The post was a critique of the media coverage of cold fusion, NOT an invitation to discuss the pros and cons of the field's merits. (And less biased readers would also note that my take is reasonably well-balanced, regardless.) There's plenty of other places for that if you're just spoiling for a fight. I have made it clear that this is NOT the place for that. Please respect it.
Posted by: Jennifer Ouellette | August 29, 2007 at 05:04 PM
Well, pardon me for multiple posts, too. But you could have fooled me. The article certainly appeared to me to be a critique of the entire field, and not "balanced" at all. Perhaps that reflects some kind of misreading on my part of your choice of phrasing, but it is apparent that if so, I am not the only person who got that impression.
I am not defending cold fusion or the researchers. I thought it was pretty clear that my own point is that much research that is outside the mainstream seems to be treated differently by the media and the scientific community, even to the point that some of it seems to get re-defined as "mainstream" due to its popularity, even when research in the field has shown no merit whatever. My intent was only to point out this very inequality. I did not intend to engage in an argument of any sort.
However, I am still of the opinion that the very fact that you wrote that article, in the way you wrote it, and allowed public comments, could be construed as "trolling" for exactly the kind of comment that Mr. Rothwell posted.

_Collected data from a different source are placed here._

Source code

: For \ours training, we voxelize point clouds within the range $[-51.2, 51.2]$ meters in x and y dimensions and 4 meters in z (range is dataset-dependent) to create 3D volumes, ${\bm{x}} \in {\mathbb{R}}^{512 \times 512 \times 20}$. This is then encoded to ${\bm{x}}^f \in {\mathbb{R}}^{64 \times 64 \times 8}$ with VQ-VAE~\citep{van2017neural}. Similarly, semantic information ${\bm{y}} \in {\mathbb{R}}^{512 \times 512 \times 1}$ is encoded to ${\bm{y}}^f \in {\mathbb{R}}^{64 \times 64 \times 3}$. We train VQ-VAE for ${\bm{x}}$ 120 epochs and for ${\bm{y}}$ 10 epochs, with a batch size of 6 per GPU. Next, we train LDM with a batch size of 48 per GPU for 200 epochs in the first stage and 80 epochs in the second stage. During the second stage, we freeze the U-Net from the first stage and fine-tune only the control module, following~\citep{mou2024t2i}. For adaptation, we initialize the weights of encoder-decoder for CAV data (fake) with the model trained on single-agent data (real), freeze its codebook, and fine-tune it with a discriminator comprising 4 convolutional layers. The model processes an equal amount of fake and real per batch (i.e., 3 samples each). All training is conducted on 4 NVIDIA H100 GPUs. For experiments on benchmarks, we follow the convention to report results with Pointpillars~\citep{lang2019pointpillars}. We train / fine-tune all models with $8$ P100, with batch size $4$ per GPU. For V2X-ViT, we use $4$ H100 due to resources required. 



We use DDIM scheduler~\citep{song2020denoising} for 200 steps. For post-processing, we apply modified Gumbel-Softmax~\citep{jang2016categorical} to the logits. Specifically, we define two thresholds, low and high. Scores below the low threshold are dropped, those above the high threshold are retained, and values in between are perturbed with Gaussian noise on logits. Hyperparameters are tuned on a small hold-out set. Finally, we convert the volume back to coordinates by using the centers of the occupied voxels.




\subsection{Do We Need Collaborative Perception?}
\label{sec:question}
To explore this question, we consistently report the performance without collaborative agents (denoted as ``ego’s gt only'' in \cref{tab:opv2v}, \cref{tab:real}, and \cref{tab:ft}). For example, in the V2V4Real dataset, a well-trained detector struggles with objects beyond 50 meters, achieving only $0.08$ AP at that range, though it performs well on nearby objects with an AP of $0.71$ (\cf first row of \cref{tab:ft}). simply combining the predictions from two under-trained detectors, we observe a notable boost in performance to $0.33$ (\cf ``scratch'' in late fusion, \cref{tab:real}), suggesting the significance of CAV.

Posted by: Lonny Eachus | August 29, 2007 at 07:08 PM
Wow, Jennifer. You really hit a nerve, it seems. This is a fascinating spectacle for us, the REST of your readers, who appreciate you deeply for your fabulous, upbeat, entertaining, informed, and VERY good-natured blog.
Posted by: Janet Leslie Blumberg | August 29, 2007 at 07:34 PM
Lonnie: I appreciate your viewpoint. Everyone brings their own subjective biases to bear when reading. But the post is pretty straightforward in its intent. It begins by discussing the lack of any kind of skepticism in the Wired article, and proceeds to tell an alternate "story" of cold fusion to demonstrate that the situation isn't as cut and dried as that -- an alternate story that is readily accessible from any number of respectable sources online, duly hyperlinked. I acknowledge that there are a handful of researchers doing solid work in this area, they just haven't yet convinced the majority of their colleagues -- and they have trouble being taken seriously because they ally themselves with some very questionable characters. I don't think cold fusion it a joke. I think it's a riveting tale of how human frailty can adversely affect the pursuit of science, in lots of different ways: self-delusion as to what one is (or isn't) seeing in one's experimental results, being too quick to reject/deride new ideas, etc. Nobody involved in the cold fusion controversy is beyond reproach; that's what makes it so compelling. If cold fusion comes up with truly convincing evidence in the future, I will happily join the mean nasty scientific establishment in altering my views accordingly. Until then, I stand by the post.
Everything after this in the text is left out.